**MATERIAL FOR THE TASK:**
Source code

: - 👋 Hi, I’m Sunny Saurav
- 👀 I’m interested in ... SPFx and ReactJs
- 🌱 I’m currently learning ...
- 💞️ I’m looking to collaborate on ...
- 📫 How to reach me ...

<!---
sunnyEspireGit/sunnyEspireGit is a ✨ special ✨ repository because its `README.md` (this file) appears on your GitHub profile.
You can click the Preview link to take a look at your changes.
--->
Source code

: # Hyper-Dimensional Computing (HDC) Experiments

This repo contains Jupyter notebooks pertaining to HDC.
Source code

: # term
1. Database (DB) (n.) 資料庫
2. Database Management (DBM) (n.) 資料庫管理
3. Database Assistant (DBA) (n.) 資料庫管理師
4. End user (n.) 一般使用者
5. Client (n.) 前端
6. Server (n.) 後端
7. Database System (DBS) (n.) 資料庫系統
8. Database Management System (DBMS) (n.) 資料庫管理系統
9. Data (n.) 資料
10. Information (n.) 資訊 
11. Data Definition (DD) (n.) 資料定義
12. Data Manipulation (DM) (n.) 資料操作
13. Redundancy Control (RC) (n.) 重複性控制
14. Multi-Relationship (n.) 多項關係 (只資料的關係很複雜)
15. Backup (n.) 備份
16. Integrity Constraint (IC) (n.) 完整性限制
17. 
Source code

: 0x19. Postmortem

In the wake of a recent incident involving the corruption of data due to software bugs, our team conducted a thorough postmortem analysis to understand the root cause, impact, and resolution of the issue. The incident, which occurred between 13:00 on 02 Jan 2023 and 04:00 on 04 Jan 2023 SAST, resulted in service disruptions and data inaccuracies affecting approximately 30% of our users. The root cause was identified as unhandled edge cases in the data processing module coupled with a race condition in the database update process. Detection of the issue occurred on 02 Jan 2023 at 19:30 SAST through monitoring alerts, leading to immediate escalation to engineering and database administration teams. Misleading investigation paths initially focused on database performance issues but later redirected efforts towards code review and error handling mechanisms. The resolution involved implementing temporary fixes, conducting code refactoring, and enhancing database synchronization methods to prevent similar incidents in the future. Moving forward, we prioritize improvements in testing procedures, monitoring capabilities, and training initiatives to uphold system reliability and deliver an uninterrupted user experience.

**TASK TO CARRY OUT:** Pull each line that includes the word "your" out of the material above.

**REPLY TO THE TASK:**
sunnyEspireGit/sunnyEspireGit is a ✨ special ✨ repository because its `README.md` (this file) appears on your GitHub profile.
You can click the Preview link to take a look at your changes.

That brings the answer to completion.